If we ignore data at rest where vaults will take steps to encrypt on the holders etc. as a farmer protection. Then the vaults only see bit and bytes of stuff, they cannot enforce encryption, they can enforce formats (like the reserved types).

Hope that makes sense. The network can be used by a bad app to store data without any encryption, even bypass self_encryption and so on.

3 Likes

Thanks, I forgot about the difference between low and high level APIs. :grimacing:

1 Like

I agree that ‘published’ and ‘unpublished’ don’t seem right. What about ‘restricted data’ (as in guarded from access)?

2 Likes

This data type is further sub-divided into two categories, Sequenced and Unsequenced. For Sequenced MutableData the client MUST specify the next version number of a value while modifying/deleting keys. Similarly, while modifying the Mutable Data shell (permissions, ownership, etc.), the next version number MUST be passed. For Unsequenced MutableData the client does not have to pass version numbers for keys, but it still MUST pass the next version number while modifying the Mutable Data shell.

Fundamental to this concept, is the version. I wonder, why we need to expand on the vocabulary, by introducing Sequenced and Unsequenced, when the most natural and closest related naming would be Versioned and Unversioned.

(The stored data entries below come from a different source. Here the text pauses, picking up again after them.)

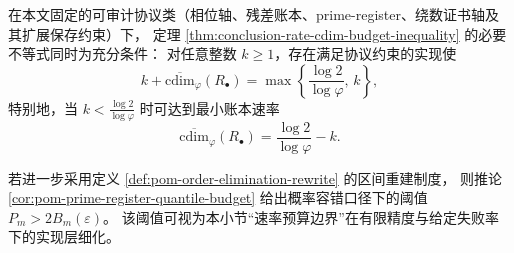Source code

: 

\begin{conjecture}[圆维预算前沿的线性最优性]\label{conj:conclusion-circle-dimension-linear-frontier}
在本文固定的可审计协议类（相位轴、残差账本、prime-register、绕数证书轴及其扩展保存约束）下，
定理 \ref{thm:conclusion-rate-cdim-budget-inequality} 的必要不等式同时为充分条件：
对任意整数 \(k\ge 1\)，存在满足协议约束的实现使
\[
k+\overline{\mathrm{cdim}}_{\varphi}(R_\bullet)
=
\max\!\left\{\frac{\log 2}{\log\varphi},\,k\right\},
\]
特别地，当 \(k<\frac{\log 2}{\log\varphi}\) 时可达到最小账本速率
\[
\overline{\mathrm{cdim}}_{\varphi}(R_\bullet)
=
\frac{\log 2}{\log\varphi}-k.
\]
\end{conjecture}

\begin{remark}\label{rem:conclusion-rate-cdim-prime-register-interface}
若进一步采用定义 \ref{def:pom-order-elimination-rewrite} 的区间重建制度，
则推论 \ref{cor:pom-prime-register-quantile-budget} 给出概率容错口径下的阈值
\(
P_m>2B_m(\varepsilon)
\)。
该阈值可视为本小节“速率预算边界”在有限精度与给定失败率下的实现层细化。
\end{remark}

This is an existing nomenclature that seems suitable.
I believe there is a long standing pattern in the code base of inventing new words for existing phenomena, or very closely related concepts. This is not a good habit IMO. It obfuscates the technology, it’s concepts and principles, to new developers and others. I think it is important with stringency, and minimalism in the nomenclature, trying to keep it small where possible (i.e., if we are talking about versions, use Versioned, not another different word to mean the same thing), and trying to keep it related and close to existing developer nomenclature.

3 Likes

Current structure and nomenclature:

Published / Unpublished

Unpublished

  • Private
    – Encrypted
    – Plain text
  • Shared
    – Encrypted
    – Plain text

Published

– Encrypted
– Plain text



Alternatives (same structure)

Private / Public

Private

  • Secret
    – Encrypted
    – Plain text
  • Shared
    – Encrypted
    – Plain text

Public

– Encrypted
– Plain text


Restricted / Public (1)

Restricted

  • Private
    – Encrypted
    – Plain text
  • Shared
    – Encrypted
    – Plain text

Public

– Encrypted
– Plain text


Restricted / Public (2)

Restricted

  • Secret
    – Encrypted
    – Plain text
  • Shared
    – Encrypted
    – Plain text

Public

– Encrypted
– Plain text

3 Likes

I am not clear on the boundary between of low level and high level. I would consider self-encryption as low level, because it is automatically invoked when files are uploaded. The only problem is that small files (< 3KiB) are not encrypted.

I think users should be warned when they are about to upload private small files. This would give them an opportunity to check that these files are not confidential. For example, the dry-run option of the CLI could indicate if a file won’t be encrypted.

2 Likes

I’m also not the biggest fan of Unpublished, however Restricted seems wrong too because Published is actually kind of more restricted, as this data can’t be deleted.

Intuitively I would say that I like the idea of splitting Private into Private and Shared and additionally having Public the most.